- [YOUR OBJECTIVE]:
Go through the entries and transcribe each one exactly, dropping the pictures.

BEGIN LISTED ENTRIES

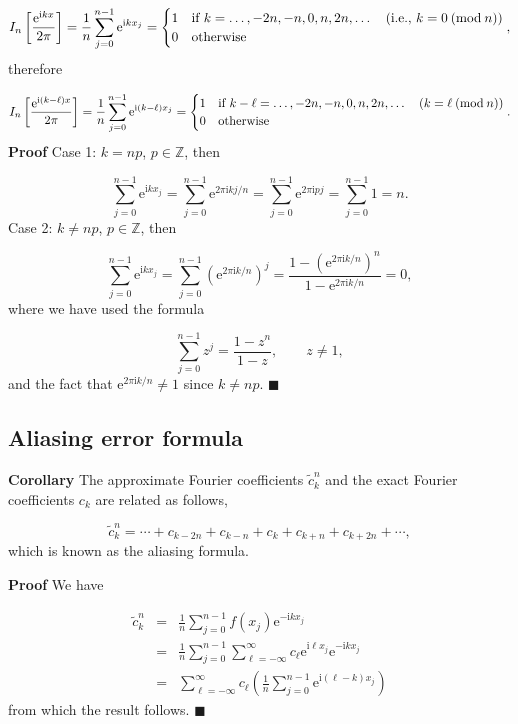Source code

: \documentclass[12pt,landscape]{article}
\begin{document}
{\[
I_n\left[\frac{\mathrm{e}^{\mathrm{i}kx}}{2\pi}\right] = \frac{1}{n}\sum_{j = 0}^{n-1} \mathrm{e}^{\mathrm{i}kx_j} = \begin{cases}
1 & \text{if } k = \ldots, -2n, -n, 0, n, 2n, \ldots \quad (\text{i.e., }  k = 0\: ({\rm{mod }}\:n)) \\
0 & \text{otherwise}
\end{cases},
\]
therefore

\[
I_n\left[\frac{\mathrm{e}^{\mathrm{i}(k-\ell)x}}{2\pi}\right] = \frac{1}{n}\sum_{j = 0}^{n-1} \mathrm{e}^{\mathrm{i}(k-\ell)x_j} = \begin{cases}
1 & \text{if } k-\ell = \ldots, -2n, -n, 0, n, 2n, \ldots \quad  (k = \ell\: ({\rm{mod }}\:n)) \\
0 & \text{otherwise}
\end{cases}.
\]
\textbf{Proof} Case 1: $k = np$, $p \in \mathbb{Z}$, then

\[
\sum_{j = 0}^{n-1} \mathrm{e}^{\mathrm{i}kx_j} = \sum_{j = 0}^{n-1} \mathrm{e}^{2\pi\mathrm{i}kj/n} = \sum_{j = 0}^{n-1} \mathrm{e}^{2\pi\mathrm{i}pj} = \sum_{j = 0}^{n-1} 1 = n.
\]
\newpage
Case 2: $k \neq np$, $p \in \mathbb{Z}$, then

\[
\sum_{j = 0}^{n-1} \mathrm{e}^{\mathrm{i}kx_j} = \sum_{j = 0}^{n-1} \left(\mathrm{e}^{2\pi\mathrm{i}k/n}\right)^{j} = \frac{1-\left(\mathrm{e}^{2\pi\mathrm{i}k/n}\right)^{n}}{1-\mathrm{e}^{2\pi\mathrm{i}k/n}} = 0,
\]
where we have used the formula

\[
\sum_{j = 0}^{n-1} z^{j} = \frac{1-z^n}{1-z},\qquad z \neq 1,
\]
and the fact that $\mathrm{e}^{2\pi\mathrm{i}k/n} \neq 1$ since $k \neq np$.  $\blacksquare$

\subsection{Aliasing error formula}
\textbf{Corollary} The approximate Fourier coefficients $\tilde{c}^n_k$ and the exact Fourier coefficients $c_k$ are related as follows,

\[
\tilde{c}^n_k = \cdots + c_{k-2n} + c_{k-n} +  c_k +  c_{k+n} + c_{k+2n} + \cdots,
\]
which is known as the aliasing formula.

\textbf{Proof}  We have


\begin{eqnarray*}
  \tilde{c}^n_k   &=&\frac{1}{n}\sum_{j = 0}^{n-1} f(x_j)\mathrm{e}^{-\mathrm{i}kx_j}   \\
    & = & \frac{1}{n}\sum_{j = 0}^{n-1} \sum_{\ell=-\infty}^{\infty} c_{\ell}\mathrm{e}^{\mathrm{i}\ell x_j} \mathrm{e}^{-\mathrm{i}kx_j}  \\
    &=& \sum_{\ell=-\infty}^{\infty}c_{\ell}\left(\frac{1}{n}\sum_{j = 0}^{n-1} \mathrm{e}^{\mathrm{i}(\ell-k) x_j}   \right)
\end{eqnarray*}
from which the result follows.   $\blacksquare$

}
\end{document}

END LISTED ENTRIES

- [ANSWER TO THIS PROBLEM]:
Source code

: \documentclass[12pt,landscape]{article}
\begin{document}
{\[
I_n\left[\frac{\mathrm{e}^{\mathrm{i}kx}}{2\pi}\right] = \frac{1}{n}\sum_{j = 0}^{n-1} \mathrm{e}^{\mathrm{i}kx_j} = \begin{cases}
1 & \text{if } k = \ldots, -2n, -n, 0, n, 2n, \ldots \quad (\text{i.e., }  k = 0\: ({\rm{mod }}\:n)) \\
0 & \text{otherwise}
\end{cases},
\]
therefore

\[
I_n\left[\frac{\mathrm{e}^{\mathrm{i}(k-\ell)x}}{2\pi}\right] = \frac{1}{n}\sum_{j = 0}^{n-1} \mathrm{e}^{\mathrm{i}(k-\ell)x_j} = \begin{cases}
1 & \text{if } k-\ell = \ldots, -2n, -n, 0, n, 2n, \ldots \quad  (k = \ell\: ({\rm{mod }}\:n)) \\
0 & \text{otherwise}
\end{cases}.
\]
\textbf{Proof} Case 1: $k = np$, $p \in \mathbb{Z}$, then

\[
\sum_{j = 0}^{n-1} \mathrm{e}^{\mathrm{i}kx_j} = \sum_{j = 0}^{n-1} \mathrm{e}^{2\pi\mathrm{i}kj/n} = \sum_{j = 0}^{n-1} \mathrm{e}^{2\pi\mathrm{i}pj} = \sum_{j = 0}^{n-1} 1 = n.
\]
\newpage
Case 2: $k \neq np$, $p \in \mathbb{Z}$, then

\[
\sum_{j = 0}^{n-1} \mathrm{e}^{\mathrm{i}kx_j} = \sum_{j = 0}^{n-1} \left(\mathrm{e}^{2\pi\mathrm{i}k/n}\right)^{j} = \frac{1-\left(\mathrm{e}^{2\pi\mathrm{i}k/n}\right)^{n}}{1-\mathrm{e}^{2\pi\mathrm{i}k/n}} = 0,
\]
where we have used the formula

\[
\sum_{j = 0}^{n-1} z^{j} = \frac{1-z^n}{1-z},\qquad z \neq 1,
\]
and the fact that $\mathrm{e}^{2\pi\mathrm{i}k/n} \neq 1$ since $k \neq np$.  $\blacksquare$

\subsection{Aliasing error formula}
\textbf{Corollary} The approximate Fourier coefficients $\tilde{c}^n_k$ and the exact Fourier coefficients $c_k$ are related as follows,

\[
\tilde{c}^n_k = \cdots + c_{k-2n} + c_{k-n} +  c_k +  c_{k+n} + c_{k+2n} + \cdots,
\]
which is known as the aliasing formula.

\textbf{Proof}  We have


\begin{eqnarray*}
  \tilde{c}^n_k   &=&\frac{1}{n}\sum_{j = 0}^{n-1} f(x_j)\mathrm{e}^{-\mathrm{i}kx_j}   \\
    & = & \frac{1}{n}\sum_{j = 0}^{n-1} \sum_{\ell=-\infty}^{\infty} c_{\ell}\mathrm{e}^{\mathrm{i}\ell x_j} \mathrm{e}^{-\mathrm{i}kx_j}  \\
    &=& \sum_{\ell=-\infty}^{\infty}c_{\ell}\left(\frac{1}{n}\sum_{j = 0}^{n-1} \mathrm{e}^{\mathrm{i}(\ell-k) x_j}   \right)
\end{eqnarray*}
from which the result follows.   $\blacksquare$

}
\end{document}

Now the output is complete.